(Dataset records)
——————————
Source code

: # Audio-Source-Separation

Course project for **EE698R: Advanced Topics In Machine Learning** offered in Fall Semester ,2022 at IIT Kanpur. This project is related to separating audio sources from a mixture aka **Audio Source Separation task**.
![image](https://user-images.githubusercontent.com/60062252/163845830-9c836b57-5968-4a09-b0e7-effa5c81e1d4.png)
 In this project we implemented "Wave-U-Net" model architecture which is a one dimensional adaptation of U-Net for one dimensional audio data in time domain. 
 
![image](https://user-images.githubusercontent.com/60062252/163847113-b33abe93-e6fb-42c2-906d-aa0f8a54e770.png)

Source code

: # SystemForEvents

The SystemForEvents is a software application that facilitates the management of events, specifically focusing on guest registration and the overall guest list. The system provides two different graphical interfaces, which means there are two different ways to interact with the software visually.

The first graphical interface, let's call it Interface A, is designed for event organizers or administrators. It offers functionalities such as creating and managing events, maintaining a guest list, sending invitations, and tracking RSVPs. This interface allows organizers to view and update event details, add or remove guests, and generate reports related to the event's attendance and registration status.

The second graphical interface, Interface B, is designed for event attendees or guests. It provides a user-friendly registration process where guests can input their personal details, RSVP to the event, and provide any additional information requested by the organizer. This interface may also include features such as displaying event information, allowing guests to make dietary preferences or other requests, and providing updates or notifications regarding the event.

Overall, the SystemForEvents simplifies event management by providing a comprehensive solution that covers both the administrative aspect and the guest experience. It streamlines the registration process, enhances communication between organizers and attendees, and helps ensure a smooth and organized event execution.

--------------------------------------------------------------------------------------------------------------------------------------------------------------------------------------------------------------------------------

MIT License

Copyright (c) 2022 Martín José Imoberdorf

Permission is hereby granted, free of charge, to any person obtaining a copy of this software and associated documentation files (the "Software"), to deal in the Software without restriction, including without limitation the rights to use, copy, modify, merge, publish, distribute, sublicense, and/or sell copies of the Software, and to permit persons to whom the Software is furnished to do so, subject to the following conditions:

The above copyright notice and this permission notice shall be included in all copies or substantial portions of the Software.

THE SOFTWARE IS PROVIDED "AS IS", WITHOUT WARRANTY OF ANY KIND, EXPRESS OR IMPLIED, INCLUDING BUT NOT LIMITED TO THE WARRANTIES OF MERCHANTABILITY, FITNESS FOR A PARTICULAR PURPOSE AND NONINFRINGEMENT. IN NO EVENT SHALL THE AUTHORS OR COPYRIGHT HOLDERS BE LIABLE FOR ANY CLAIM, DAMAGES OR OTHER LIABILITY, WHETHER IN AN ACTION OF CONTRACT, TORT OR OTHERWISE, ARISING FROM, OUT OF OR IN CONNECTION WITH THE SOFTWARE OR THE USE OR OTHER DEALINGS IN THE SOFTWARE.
——————————
## Problem details
Copy the lines from the start of the data verbatim, stopping after the line containing "In this project".

## Output
Source code

: # Audio-Source-Separation

Course project for **EE698R: Advanced Topics In Machine Learning** offered in Fall Semester ,2022 at IIT Kanpur. This project is related to separating audio sources from a mixture aka **Audio Source Separation task**.
![image](https://user-images.githubusercontent.com/60062252/163845830-9c836b57-5968-4a09-b0e7-effa5c81e1d4.png)
 In this project we implemented "Wave-U-Net" model architecture which is a one dimensional adaptation of U-Net for one dimensional audio data in time domain. 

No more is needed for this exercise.